## [Records shown]
==================================================

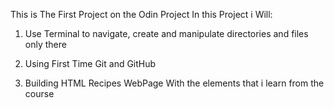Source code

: This is The First Project on the Odin Project
In this Project i Will:

1. Use Terminal to navigate, create and manipulate directories and files only there 

2. Using First Time Git and GitHub

3. Building HTML Recipes WebPage With the elements that i learn from the course
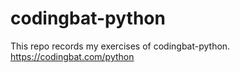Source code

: # codingbat-python
This repo records my exercises of codingbat-python. https://codingbat.com/python

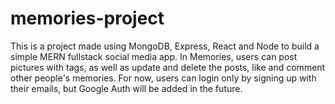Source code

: # memories-project

This is a project made using MongoDB, Express, React and Node to build a simple MERN fullstack social media app.
In Memories, users can post pictures with tags, as well as update and delete the posts, like and comment other people's memories.
For now, users can login only by signing up with their emails, but Google Auth will be added in the future.
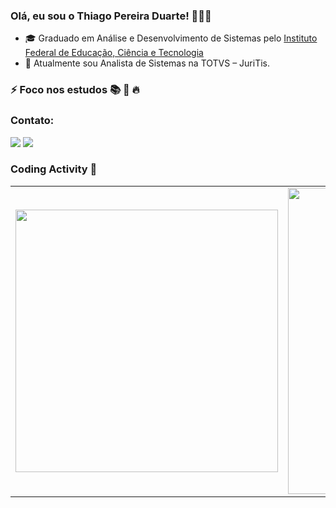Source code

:### Olá, eu sou o Thiago Pereira Duarte! 👨🏾‍💻

- 🎓 Graduado em Análise e Desenvolvimento de Sistemas pelo [Instituto Federal de Educação, Ciência e Tecnologia](http://gru.ifsp.edu.br/)
- 🔭 Atualmente sou Analista de Sistemas na TOTVS – JuriTis. 

### ⚡ Foco nos estudos 📚️ 🤯️ 🔥

### Contato:
  <a href="mailto:tpereiraduarte@gmail.com" alt="Gmail">
  <img src="https://img.shields.io/badge/Gmail-D14836?style=for-the-badge&logo=gmail&logoColor=white&link=tpereiraduarte@gmail.com" /></a>
  <a href="https://www.linkedin.com/in/thiago-duarte-dev/" alt="Linkedin">
  <img src="https://img.shields.io/badge/-Linkedin-0e76a8?style=for-the-badge&logo=Linkedin&logoColor=white&link=https://www.linkedin.com/in/thiago-duarte-dev/" />
  </a>

### Coding Activity 🚀️

<center>
<table>
  <tr>
    <td>
      <img width="420px"  src="https://github-readme-stats.vercel.app/api/top-langs/?username=Tpereiraduarte&layout=compact&theme=dracula"
    />
    </td>
    <td>
      <img width="490px" src="https://github-readme-stats.vercel.app/api?username=Tpereiraduarte&show_icons=true&theme=dracula"
    />
    </td>
  </tr>     
</table>
</center>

==================================================

## [Exercise goal]
Copy every line of the data that carries the word "memories".

## [The answer]
: # memories-project
In Memories, users can post pictures with tags, as well as update and delete the posts, like and comment other people's memories.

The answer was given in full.